The Wilson Trail (衛奕信徑) is a 78 km long-distance footpath in Hong Kong, 63 km of which runs through Hong Kong country parks. It was named after David Wilson, Baron Wilson of Tillyorn, who was penultimate Governor of Hong Kong from 1987 to 1992. The Wilson Trail was developed by Friends of the Country Park and sponsored by various private organisations. The construction work of the trail began in 1994. The Wilson Trail was first opened on 21 January 1996.

In all, the Wilson Trail traverses eight of the Country Parks. On Hong Kong Island, Tai Tam Country Park and the adjacent Quarry Bay Country Park begin the journey. Across the harbour, there is a gap where the trail runs through hills outside the parks. Then come the three parks named Ma On Shan, Lion Rock, and Kam Shan. In the central New Territories, the Wilson Trail heads north through Shing Mun Country Park and Tai Mo Shan Country Park. Finally it climbs into the Pat Sin Leng Country Park. Each of the Country Parks the Wilson Trail traverses has its own individual character, offering different settings.

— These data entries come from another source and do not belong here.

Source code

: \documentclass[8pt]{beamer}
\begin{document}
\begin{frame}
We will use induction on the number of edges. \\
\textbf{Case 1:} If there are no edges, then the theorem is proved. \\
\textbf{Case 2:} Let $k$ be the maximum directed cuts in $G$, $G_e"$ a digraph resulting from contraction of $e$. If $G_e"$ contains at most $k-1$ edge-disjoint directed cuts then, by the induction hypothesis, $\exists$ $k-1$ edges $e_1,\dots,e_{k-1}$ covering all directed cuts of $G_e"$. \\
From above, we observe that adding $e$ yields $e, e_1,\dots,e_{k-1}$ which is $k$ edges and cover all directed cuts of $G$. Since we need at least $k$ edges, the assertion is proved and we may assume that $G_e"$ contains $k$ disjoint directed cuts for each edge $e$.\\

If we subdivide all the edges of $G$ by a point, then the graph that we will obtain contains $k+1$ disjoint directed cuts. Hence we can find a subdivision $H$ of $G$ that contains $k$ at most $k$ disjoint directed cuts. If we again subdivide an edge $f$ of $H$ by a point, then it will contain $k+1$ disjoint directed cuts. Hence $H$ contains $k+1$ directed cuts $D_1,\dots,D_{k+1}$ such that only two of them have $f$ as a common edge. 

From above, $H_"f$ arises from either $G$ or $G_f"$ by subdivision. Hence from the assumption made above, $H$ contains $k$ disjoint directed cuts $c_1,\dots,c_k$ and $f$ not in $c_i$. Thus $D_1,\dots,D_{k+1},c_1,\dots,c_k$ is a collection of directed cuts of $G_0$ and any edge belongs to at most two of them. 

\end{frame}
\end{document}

The trail is aligned north-south and runs from Stanley, in the south of Hong Kong Island to Nam Chung, in the northeastern New Territories. Of the four long-distance trails, the Wilson Trail is the newest. Since the trail crosses Victoria Harbour, it makes use of the MTR Tseung Kwan O line or buses.

==Route Description ==
The Wilson Trail is divided into ten sections: and is marked by distance posts W001 – W137. Although the other major Hong Kong trails measure distance posts every 500m, the distances between posts on the Wilson Trail range from 500m – 650m.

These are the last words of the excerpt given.